Records from a dataset:
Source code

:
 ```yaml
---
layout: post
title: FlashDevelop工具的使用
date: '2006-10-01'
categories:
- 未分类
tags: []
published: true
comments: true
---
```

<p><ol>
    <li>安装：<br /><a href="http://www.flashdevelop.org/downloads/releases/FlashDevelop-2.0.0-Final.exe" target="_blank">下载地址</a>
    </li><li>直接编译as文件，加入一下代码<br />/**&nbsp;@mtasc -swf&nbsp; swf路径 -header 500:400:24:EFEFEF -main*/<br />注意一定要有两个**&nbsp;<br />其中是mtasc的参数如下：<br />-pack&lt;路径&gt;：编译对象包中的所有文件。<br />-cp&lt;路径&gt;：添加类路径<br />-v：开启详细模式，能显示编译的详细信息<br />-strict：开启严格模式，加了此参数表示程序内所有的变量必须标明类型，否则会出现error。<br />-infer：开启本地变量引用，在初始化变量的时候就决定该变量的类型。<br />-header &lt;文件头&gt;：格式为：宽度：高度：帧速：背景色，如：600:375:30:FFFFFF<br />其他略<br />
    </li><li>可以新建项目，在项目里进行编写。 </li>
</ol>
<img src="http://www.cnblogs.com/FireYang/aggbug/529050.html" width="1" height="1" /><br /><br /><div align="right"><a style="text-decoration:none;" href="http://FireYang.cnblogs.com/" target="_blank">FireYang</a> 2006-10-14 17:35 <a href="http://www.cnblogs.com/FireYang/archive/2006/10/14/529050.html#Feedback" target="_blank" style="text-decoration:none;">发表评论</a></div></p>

ABOUT THIS TASK:
Count how many lines above hold the word "target", then reply with that number alone.

REPLY:
2